United States or Denmark ? Vote for the TOP Country of the Week !


The Allies' heads were "bloody but unbowed," and they were still the masters of their fate. The sea was theirs and all that therein lay; some of them were only in process of mobilizing their resources; and the moral factor in war which, like the mills of God grinds slowly but grinds exceeding small, required patience for its full development.

But not without reason was he Chief, for he could control himself as well as others. A pallor spread beneath the smoky tan of his broad features, but without an instant's hesitation he strode to the front, and stood like Grôm, with unbowed head, leaning calmly on his great club.

The square, unbowed shoulders, the heavily lined face, with the patriarchal beard, the gnarled hands, the rough-hewn limbs, the eye of bright, brooding force proclaimed authority. Indeed in that moment there came into the face of the old Nomad the look it had not worn for many a day.

When the thing was done, and she had gone with unbowed head into the deeps, he had known his hours of desolation; but from that hour she had stood for him "a thing enskied and sainted." He felt that he was set apart for her worship, and only regretted that Beatrice had had a better poet for the business than Sanchia could ever hope for.

As an actor he worked as faithfully as ever. Henley's stoical lines might have been written of him as he was in these last days: "Out of the night that covers me, Black as the Pit from pole to pole, I thank whatever gods there be For my unconquerable soul. "In the fell clutch of circumstance I have not winced nor cried aloud: Beneath the bludgeonings of chance My head is bloody but unbowed."

Later, the inevitable reaction would follow, and the inevitable weariness. Now, refreshed by their supper, both he and the broncho had come to their second wind, and they faced the storm pluckily and with unbowed heads. Beside him, The Nig, fresh and fit as a horse could be, galloped onward steadily under the weight of Kruger Bobs.

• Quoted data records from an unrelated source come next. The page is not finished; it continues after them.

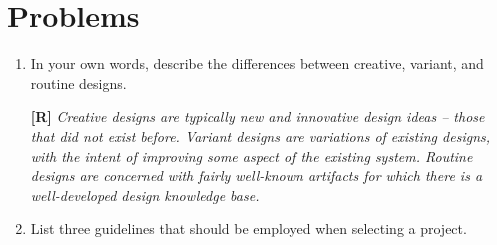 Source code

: \section{Problems}
\label{section:problems}


\begin{enumerate}
\def\labelenumi{\arabic{enumi}.}
\item
  In your own words, describe the differences between creative, variant,
  and routine designs.
 \begin{onlysolution}
 \textbf{[R]}
 \itshape
 Creative designs are typically new and innovative design ideas -- those
that did not exist before. Variant designs are variations of existing
designs, with the intent of improving some aspect of the existing
system. Routine designs are concerned with fairly well-known artifacts
for which there is a well-developed design knowledge base.
  \end{onlysolution}
  
\item
  List three guidelines that should be employed when selecting a
  project.
\end{enumerate}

In a low, even tone, but without attempt at dramatic effect, Halliday began to recite: "Out of the night that covers me, Black as the pit from pole to pole, I thank whatever gods there be For my unconquerable soul! "In the fell clutch of circumstance, I have not winced nor cried aloud. Under the bludgeonings of chance, My head is bloody, but unbowed.

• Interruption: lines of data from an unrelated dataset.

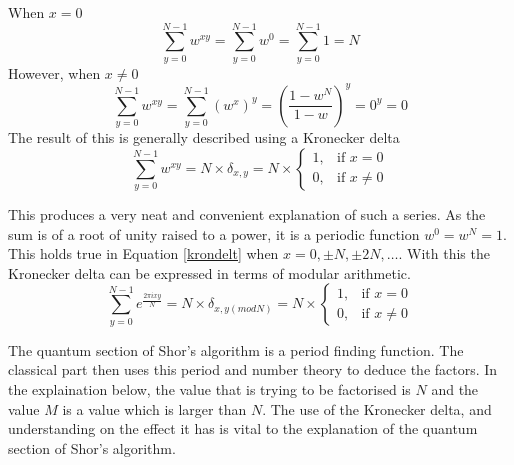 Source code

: \documentclass[authoryearcitations]{UoYCSproject}
\begin{document}
When $x=0$
\begin{equation}
 \sum_{y=0}^{N-1}w^{xy}=\sum_{y=0}^{N-1}w^{0}=\sum_{y=0}^{N-1}1 = N
\end{equation}
However, when $x\neq{0}$
\begin{equation}
 \sum_{y=0}^{N-1}w^{xy}=\sum_{y=0}^{N-1}(w^x)^y=(\frac{1-w^N}{1-w})^y=0^y=0
\end{equation}
The result of this is generally described using a Kronecker delta
\begin{equation}
 \sum_{y=0}^{N-1}w^{xy}=N\times\delta_{x,y}=N\times
\left\{
  \begin{array}{cc} 1, & \mbox{if } x={0}\\ 
  0, & \mbox{if } x\neq{0}\end{array}
\right.
\label{krondelt}
\end{equation}

This produces a very neat and convenient explanation of such a series.
As the sum is of a root of unity raised to a power, it is a periodic function $w^0=w^N=1$.
This holds true in Equation \ref{krondelt} when $x=0,\pm{N},\pm{2N},\dots$.
With this the Kronecker delta can be expressed in terms of modular arithmetic.
\begin{equation}
 \sum_{y=0}^{N-1}e^{\frac{2\pi{i}xy}{N}}=N\times\delta_{x,y (mod N)}=N\times
\left\{
  \begin{array}{cc} 1, & \mbox{if } x={0}\\ 
  0, & \mbox{if } x\neq{0}\end{array}
\right.
\label{krondelt}
\end{equation}

The quantum section of Shor's algorithm is a period finding function.
The classical part then uses this period and number theory to deduce the factors.
In the explaination below, the value that is trying to be factorised is $N$ and the value $M$ is a value which is larger than $N$.
The use of the Kronecker delta, and understanding on the effect it has is vital to the explanation of the quantum section of Shor's algorithm.
\end{document}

The square, unbowed shoulders, the heavily lined face, with the patriarchal beard, the gnarled hands, the rough-hewn limbs, the eye of bright, brooding force proclaimed authority. Indeed in that moment there came into the face of the old Nomad the look it had not worn for many a day.

Was it the quiescence of defeat and despair that level brooding over the ocean which had been to her, first and last, a cradle and roadway for her far, adventurious pilgrimages? She sat there before our peering eyes, the sudden widow, the daughter of potentates brought low, the goddess of an exuberant and passionate vitality struck with quietude; mute, astounded by catastrophe, yet unbowed.

They saw a people with heads bloody, but unbowed, working faithfully at wages fifty per cent. lower than the wages of the nation and under conditions which shame civilization, saving homes, training children, hoping against hope.